+++ Data provided +++

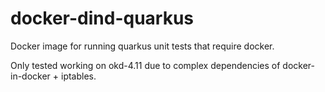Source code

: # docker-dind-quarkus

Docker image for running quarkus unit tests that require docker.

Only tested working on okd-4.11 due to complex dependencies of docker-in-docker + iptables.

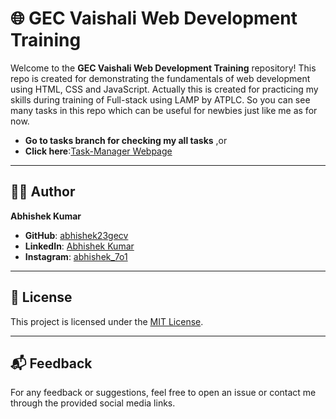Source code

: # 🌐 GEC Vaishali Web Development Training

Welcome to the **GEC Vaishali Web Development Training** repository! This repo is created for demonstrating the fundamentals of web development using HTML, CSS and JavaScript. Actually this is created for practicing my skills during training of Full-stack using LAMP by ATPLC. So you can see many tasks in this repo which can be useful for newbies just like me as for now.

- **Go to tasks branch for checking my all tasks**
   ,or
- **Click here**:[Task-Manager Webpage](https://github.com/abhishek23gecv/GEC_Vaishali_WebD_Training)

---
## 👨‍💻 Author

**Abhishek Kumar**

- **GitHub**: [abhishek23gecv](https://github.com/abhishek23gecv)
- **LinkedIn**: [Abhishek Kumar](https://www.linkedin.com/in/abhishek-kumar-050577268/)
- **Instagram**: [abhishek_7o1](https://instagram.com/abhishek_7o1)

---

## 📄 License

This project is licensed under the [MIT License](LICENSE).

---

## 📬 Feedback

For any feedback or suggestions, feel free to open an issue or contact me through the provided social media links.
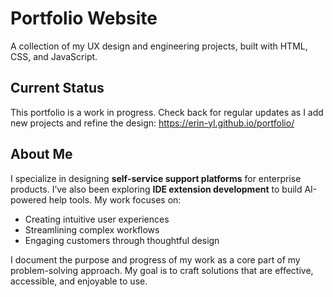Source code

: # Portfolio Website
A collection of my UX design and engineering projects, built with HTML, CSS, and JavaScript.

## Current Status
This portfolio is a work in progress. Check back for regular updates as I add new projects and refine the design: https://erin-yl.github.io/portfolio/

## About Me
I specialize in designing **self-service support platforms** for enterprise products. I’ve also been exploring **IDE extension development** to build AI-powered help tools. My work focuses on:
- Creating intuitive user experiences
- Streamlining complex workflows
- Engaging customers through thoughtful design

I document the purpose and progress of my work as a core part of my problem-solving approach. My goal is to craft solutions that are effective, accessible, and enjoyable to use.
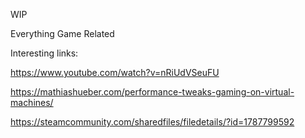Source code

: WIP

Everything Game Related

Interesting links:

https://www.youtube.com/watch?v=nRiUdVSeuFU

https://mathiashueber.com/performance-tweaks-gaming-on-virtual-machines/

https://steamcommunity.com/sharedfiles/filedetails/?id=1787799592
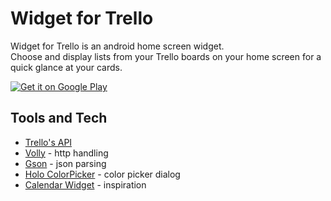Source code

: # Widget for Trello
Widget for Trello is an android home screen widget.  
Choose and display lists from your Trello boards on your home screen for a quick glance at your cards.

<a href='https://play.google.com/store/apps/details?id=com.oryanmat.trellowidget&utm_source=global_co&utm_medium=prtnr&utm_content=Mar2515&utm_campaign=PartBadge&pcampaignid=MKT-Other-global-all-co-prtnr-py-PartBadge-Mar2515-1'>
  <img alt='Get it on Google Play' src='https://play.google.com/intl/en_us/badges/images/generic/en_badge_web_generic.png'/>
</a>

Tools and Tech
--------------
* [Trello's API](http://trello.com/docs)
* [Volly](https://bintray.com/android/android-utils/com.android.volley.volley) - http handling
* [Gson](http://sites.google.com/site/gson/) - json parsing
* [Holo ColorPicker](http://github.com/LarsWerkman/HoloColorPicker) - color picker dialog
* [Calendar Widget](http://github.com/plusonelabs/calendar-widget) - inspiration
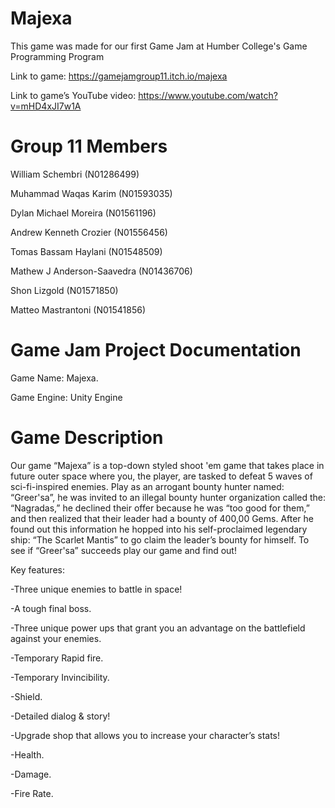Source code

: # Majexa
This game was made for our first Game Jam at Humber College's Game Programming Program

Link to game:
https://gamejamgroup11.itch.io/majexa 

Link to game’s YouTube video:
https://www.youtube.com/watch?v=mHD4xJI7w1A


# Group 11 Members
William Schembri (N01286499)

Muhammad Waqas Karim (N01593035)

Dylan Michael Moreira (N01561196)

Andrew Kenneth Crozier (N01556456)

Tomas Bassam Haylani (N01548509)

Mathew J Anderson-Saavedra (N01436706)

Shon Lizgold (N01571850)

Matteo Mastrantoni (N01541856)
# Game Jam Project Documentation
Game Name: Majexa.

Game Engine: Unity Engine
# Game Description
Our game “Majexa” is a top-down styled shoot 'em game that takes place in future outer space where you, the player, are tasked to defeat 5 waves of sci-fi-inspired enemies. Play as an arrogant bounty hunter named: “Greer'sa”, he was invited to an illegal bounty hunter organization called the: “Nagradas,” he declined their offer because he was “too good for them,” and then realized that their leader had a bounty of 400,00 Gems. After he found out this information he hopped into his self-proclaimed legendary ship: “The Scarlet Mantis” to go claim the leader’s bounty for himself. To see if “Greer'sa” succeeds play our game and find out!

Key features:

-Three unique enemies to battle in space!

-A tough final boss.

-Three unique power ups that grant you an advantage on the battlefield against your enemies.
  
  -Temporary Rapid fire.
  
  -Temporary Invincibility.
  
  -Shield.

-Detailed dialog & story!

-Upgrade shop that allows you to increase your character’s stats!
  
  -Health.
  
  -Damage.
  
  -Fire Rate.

+++

» Work order
Determine how many lines of the listing hold the word "complex", then write only that number.

» Task solution
2